[Info-vax] Quorum disk woes

Sun Jun 2 11:49:31 EDT 2019

On 2019-06-02 09:55:59 +0000, Marc Van Dyck said:

> Unless I completely misunderstood, expected_votes is the number of 
> votes observed when the whole cluster is up.

I'd swap the word "observed" for either "intended" or "expected" in that.

The number of votes observed is determined dynamically based on the 
number of votes present.

EXPECTED_VOTES is a mechanism that provides a lower bound and an 
initial default for the total number of votes, prior to the connection 
manager and its connections being established.

Once the cluster connections are established, then the number of votes 
present and the calculated value for quorum will be floated to the 
actual value of votes present in the configuration.

There are folks that try to use EXPECTED_VOTES to fake the cluster 
connection manager and the voting, and that can end badly.  
Particularly for cases where connections cannot be established.  It'll 
look like it works. Until it doesn't. And it'll end with corruptions.

> If each member as one vote, and the quorum disk has one vote too, then 
> expected_votes should be 3.

This particular configuration is constrained by the requirements.  This 
configuration is not going to be a robust configuration. This 
configuration is going to be less than what it could be.  This is all 
dictated from those stated app requirements found in that other thread 
of yours that's directly related to this topic:
https://groups.google.com/d/msg/comp.os.vms/tc0v7lnTLSo/GDvyor2SAQAJ

The requirements for a single and consistent primary host means a 
different voting pattern, and means the quorum disk is unnecessary, and 
it means somebody will get to learn the IPLC handler as a way to free 
up a stuck secondary.  With a primary-secondary configuration, there's 
no need for a quorum disk, and no need for votes on the secondary.

> Then for such a configuration the calculated quorum is 2. When booting 
> one member and with the quorum disk present, we have 2 votes so the 
> quorum is gained and the cluster can be alive.
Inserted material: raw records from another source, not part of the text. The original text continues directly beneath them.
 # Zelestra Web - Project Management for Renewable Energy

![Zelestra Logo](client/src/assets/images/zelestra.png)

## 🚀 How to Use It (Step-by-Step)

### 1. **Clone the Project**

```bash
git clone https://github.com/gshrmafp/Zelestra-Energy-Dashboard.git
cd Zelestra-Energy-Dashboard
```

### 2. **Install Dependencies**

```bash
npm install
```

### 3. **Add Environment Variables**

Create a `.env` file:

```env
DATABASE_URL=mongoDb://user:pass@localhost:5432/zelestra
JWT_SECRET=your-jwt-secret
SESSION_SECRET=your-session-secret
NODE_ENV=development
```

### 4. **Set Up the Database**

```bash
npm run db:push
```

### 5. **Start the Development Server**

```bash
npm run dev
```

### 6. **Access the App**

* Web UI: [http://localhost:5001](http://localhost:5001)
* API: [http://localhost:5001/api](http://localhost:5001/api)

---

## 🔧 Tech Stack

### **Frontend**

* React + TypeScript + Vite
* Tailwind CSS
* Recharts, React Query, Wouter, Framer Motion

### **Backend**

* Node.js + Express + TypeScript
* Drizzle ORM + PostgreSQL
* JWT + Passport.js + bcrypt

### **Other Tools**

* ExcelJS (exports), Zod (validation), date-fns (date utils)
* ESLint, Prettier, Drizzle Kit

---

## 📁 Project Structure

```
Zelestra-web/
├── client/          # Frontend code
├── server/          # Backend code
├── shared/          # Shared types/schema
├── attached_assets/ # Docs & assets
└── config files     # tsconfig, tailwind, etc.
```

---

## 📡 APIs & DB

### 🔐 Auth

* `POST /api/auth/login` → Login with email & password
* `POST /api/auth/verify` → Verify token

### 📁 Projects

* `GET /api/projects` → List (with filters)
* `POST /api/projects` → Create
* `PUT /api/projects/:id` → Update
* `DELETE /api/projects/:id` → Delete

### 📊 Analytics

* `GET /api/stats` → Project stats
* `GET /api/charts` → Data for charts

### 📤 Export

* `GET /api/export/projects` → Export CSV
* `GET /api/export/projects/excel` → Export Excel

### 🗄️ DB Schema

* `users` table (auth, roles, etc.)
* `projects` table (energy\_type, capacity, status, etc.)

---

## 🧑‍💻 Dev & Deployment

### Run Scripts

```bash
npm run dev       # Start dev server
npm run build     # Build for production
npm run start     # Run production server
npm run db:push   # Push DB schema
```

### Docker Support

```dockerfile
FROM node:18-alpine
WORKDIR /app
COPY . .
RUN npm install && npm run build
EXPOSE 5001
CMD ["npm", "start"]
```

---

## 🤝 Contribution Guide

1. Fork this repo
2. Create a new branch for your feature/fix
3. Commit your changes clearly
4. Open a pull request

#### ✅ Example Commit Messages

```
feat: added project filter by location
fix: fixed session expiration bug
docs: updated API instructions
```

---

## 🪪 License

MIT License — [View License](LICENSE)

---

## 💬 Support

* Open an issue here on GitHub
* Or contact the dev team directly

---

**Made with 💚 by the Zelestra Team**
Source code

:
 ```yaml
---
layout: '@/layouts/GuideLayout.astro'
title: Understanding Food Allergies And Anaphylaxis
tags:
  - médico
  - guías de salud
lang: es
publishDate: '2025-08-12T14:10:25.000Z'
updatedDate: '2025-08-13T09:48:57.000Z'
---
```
Or one vote and one expected vote, and the secondary can join and can 
depart the "cluster" at any time.  It can share resources.  But it 
can't boot and operate without the primary present—which is one of the 
stated requirements—without manual intervention.  That manual 
intervention will switch host names and switch votes and related 
baggage, which will allow the secondary to impersonate the usual 
primary, and will allow the software with the hard-coded host names and 
the rest to operate appropriately in the failover configuration.  And 
with the IPLC handler the secondary can clear the quorum hang of the 
"departed" primary for a look around, or the secondary can be rebooted 
with a different persona, can can poke around prior to the manual 
failover.

> Regarding the visibility of the quorum disk, I think it's OK but just 
> to be sure, tomorrow I will extract a console log and post it here.

The quorum disk is unnecessary here.  If it's present, it needs to be 
present and configured on all hosts with direct access, which would be 
all hosts connected to the FC SAN if that's where the quorum disk is 
located.

Your app software is incompatible with the app failover capabilities of 
a cluster.  Clustering does not provide a mechanism to fix this.  If 
you want what you want, you cannot have the cluster configuration 
you're trying for here.

The OpenVMS app development doc is simply awful at describing how to 
code the apps for what you want, too.  And how to not code the apps.  
The doc does describe all the pieces, but not how it all fits together. 
 And the frameworks and tools are just weak, such as those around the 
DLM and common tasks such as distributed job scheduling, and app and 
system fail-overs.  These are not easy tasks to properly code, too.

-- 
Pure Personal Opinion | HoffmanLabs LLC